• Your goal: Give a count of the lines below that have the string "inicializaci" in them, with no other words.

• Data:

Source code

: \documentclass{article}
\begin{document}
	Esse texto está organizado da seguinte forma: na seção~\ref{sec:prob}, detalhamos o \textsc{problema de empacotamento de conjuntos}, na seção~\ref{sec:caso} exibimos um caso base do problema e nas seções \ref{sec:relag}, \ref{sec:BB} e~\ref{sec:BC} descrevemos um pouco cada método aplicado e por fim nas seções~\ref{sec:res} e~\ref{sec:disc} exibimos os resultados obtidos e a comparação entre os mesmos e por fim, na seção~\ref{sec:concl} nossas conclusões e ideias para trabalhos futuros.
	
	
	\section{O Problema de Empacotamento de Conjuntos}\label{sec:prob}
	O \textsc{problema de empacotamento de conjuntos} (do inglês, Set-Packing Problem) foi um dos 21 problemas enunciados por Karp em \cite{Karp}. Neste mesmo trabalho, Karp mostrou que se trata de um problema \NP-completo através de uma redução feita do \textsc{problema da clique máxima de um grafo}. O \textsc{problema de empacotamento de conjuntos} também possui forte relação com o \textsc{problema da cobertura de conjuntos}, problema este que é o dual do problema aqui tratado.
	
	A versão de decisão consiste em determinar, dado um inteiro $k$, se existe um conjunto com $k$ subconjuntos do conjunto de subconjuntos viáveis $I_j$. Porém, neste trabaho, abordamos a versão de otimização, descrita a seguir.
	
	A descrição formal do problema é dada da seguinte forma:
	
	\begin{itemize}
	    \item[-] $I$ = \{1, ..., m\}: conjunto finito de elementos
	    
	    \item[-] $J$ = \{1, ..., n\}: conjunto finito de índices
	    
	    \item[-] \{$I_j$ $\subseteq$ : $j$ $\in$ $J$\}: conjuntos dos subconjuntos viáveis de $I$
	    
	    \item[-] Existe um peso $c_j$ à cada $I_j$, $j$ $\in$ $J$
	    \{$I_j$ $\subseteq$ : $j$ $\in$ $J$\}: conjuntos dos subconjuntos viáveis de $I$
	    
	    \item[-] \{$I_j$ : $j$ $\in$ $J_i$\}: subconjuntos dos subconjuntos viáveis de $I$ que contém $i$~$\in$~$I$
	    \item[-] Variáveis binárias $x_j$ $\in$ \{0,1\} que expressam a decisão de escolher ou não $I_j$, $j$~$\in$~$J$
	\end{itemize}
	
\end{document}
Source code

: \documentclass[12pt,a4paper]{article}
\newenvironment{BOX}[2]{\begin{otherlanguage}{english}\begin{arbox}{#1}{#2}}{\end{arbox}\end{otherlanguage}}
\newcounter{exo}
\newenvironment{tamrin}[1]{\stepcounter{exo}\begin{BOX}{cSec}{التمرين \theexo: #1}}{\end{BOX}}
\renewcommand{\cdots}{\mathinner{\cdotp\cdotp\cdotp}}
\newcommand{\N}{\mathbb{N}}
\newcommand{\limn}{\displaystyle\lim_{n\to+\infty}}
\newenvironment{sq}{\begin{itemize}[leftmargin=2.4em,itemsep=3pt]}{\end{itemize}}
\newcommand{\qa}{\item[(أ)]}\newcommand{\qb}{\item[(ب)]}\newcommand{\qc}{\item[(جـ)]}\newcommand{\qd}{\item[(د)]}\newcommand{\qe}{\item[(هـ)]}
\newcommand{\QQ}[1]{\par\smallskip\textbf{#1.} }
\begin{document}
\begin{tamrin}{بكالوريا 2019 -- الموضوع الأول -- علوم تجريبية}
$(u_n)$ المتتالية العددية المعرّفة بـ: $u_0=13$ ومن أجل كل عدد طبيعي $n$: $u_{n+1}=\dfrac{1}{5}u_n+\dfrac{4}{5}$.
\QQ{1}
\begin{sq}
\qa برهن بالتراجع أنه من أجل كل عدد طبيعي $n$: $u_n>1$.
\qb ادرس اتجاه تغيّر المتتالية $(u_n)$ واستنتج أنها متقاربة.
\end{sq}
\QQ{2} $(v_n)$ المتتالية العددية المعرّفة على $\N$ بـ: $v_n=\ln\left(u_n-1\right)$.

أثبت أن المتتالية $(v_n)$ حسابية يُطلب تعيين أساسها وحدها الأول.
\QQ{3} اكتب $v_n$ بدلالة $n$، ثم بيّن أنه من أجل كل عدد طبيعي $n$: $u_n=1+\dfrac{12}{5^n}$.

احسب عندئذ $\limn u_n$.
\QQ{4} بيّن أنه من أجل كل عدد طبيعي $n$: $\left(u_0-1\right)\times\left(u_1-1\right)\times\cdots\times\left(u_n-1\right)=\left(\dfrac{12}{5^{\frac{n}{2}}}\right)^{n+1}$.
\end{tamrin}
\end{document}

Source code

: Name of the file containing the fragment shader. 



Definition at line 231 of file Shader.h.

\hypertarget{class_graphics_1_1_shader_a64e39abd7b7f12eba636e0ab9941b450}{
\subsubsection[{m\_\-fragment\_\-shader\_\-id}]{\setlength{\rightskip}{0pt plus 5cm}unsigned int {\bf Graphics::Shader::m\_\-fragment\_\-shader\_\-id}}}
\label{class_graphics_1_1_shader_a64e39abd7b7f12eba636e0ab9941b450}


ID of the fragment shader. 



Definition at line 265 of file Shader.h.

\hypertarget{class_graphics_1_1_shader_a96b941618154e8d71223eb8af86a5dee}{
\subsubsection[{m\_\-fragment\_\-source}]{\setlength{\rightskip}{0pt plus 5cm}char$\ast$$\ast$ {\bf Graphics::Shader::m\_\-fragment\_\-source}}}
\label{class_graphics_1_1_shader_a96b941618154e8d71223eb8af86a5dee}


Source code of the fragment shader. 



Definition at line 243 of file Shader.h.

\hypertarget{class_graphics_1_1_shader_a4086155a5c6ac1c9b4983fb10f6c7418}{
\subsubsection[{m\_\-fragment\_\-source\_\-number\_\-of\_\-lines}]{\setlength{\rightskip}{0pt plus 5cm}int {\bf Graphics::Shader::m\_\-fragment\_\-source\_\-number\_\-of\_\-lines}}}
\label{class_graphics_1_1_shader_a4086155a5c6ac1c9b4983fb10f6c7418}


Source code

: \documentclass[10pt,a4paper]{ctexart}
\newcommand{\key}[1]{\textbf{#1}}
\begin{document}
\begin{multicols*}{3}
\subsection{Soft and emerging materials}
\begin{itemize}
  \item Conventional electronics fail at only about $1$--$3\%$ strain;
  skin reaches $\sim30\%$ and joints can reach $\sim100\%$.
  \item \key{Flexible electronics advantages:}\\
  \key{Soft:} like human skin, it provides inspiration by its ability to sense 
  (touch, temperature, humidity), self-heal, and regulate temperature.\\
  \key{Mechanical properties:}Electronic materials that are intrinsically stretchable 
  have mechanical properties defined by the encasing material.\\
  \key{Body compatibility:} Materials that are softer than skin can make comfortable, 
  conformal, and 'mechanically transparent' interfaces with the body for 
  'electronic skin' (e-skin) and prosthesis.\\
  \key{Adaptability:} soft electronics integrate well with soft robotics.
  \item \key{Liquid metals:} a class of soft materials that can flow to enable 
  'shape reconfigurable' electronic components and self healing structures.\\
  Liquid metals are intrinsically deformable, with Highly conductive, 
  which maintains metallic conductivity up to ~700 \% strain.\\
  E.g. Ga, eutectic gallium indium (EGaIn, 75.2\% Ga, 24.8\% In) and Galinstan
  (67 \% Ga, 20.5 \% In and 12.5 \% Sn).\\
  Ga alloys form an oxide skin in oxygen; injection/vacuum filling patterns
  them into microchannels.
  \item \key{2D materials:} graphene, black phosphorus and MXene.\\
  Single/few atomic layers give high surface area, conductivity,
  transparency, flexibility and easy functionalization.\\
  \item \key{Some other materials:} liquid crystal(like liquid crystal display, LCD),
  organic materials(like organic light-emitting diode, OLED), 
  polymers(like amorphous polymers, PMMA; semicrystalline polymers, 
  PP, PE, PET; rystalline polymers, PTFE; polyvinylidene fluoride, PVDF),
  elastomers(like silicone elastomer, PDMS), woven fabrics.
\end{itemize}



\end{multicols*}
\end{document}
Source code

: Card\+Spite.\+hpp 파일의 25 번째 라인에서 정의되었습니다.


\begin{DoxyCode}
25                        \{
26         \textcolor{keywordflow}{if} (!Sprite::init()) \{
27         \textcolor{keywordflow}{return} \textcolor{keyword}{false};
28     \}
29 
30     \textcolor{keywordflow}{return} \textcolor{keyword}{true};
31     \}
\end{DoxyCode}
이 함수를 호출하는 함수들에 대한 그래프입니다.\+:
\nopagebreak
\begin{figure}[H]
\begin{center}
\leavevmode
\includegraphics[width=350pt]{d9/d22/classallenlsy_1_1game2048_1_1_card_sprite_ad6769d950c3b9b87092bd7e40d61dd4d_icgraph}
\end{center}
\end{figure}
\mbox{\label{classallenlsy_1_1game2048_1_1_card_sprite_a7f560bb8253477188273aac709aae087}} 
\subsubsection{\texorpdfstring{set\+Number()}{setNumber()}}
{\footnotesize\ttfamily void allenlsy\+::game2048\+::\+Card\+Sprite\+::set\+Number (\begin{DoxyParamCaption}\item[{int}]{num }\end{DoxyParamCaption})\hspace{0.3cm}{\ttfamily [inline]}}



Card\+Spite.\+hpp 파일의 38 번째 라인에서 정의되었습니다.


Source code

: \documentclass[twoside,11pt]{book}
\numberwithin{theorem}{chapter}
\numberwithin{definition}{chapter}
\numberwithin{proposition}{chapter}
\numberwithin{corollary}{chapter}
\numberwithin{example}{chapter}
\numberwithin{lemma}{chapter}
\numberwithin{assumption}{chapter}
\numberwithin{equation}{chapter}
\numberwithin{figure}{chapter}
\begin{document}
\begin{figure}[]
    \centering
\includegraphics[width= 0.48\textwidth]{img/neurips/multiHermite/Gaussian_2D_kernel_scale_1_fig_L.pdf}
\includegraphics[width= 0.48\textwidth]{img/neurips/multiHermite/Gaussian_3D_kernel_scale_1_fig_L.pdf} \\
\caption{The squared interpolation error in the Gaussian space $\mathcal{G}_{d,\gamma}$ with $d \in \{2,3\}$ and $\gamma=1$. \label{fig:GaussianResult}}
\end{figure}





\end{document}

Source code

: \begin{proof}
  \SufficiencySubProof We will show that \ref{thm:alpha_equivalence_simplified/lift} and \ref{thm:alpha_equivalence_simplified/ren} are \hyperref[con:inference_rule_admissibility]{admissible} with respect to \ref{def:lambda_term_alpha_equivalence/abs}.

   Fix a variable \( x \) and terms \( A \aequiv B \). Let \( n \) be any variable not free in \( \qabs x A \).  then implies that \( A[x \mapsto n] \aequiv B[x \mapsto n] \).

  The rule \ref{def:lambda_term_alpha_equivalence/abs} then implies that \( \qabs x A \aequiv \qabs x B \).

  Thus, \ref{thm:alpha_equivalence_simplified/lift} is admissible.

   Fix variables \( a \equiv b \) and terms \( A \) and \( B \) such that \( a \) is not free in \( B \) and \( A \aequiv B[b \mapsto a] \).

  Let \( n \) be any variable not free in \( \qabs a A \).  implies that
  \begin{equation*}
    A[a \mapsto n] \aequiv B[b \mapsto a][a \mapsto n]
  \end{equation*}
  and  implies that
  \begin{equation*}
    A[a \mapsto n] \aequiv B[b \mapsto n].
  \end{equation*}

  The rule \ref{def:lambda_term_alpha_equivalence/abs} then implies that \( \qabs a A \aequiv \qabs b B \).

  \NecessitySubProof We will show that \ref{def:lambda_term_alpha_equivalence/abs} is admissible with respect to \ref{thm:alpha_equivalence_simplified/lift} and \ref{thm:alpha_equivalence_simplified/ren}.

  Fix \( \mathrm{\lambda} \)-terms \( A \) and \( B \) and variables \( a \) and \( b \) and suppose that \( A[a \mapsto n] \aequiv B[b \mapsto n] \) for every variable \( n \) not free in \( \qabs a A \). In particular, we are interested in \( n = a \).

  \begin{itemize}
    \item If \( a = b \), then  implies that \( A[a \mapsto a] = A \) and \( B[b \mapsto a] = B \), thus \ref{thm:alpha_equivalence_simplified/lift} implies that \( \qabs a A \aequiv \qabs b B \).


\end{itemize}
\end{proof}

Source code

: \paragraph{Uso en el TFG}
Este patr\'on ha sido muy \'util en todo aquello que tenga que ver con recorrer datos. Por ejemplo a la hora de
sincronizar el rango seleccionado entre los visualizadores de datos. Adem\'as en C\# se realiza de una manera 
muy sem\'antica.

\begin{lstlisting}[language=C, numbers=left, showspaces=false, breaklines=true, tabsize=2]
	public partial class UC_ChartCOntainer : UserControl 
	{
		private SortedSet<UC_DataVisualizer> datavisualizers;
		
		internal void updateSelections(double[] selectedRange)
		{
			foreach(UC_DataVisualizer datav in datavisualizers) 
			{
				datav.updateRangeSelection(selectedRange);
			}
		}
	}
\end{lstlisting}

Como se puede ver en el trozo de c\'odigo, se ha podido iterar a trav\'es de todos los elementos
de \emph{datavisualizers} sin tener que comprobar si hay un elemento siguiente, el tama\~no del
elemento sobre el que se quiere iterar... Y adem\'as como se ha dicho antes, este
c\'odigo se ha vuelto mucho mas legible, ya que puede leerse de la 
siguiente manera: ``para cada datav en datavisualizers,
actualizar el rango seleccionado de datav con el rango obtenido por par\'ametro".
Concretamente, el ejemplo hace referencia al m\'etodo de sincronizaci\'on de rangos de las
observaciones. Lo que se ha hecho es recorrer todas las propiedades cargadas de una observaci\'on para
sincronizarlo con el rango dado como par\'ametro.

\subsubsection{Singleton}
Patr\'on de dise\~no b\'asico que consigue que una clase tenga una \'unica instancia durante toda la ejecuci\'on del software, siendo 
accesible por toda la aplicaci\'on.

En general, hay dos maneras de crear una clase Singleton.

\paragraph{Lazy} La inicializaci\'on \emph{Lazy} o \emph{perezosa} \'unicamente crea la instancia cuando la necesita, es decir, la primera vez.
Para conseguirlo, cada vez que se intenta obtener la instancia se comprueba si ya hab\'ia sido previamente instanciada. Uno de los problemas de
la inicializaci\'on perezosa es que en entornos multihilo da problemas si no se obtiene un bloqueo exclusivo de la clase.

• Result of the task: 2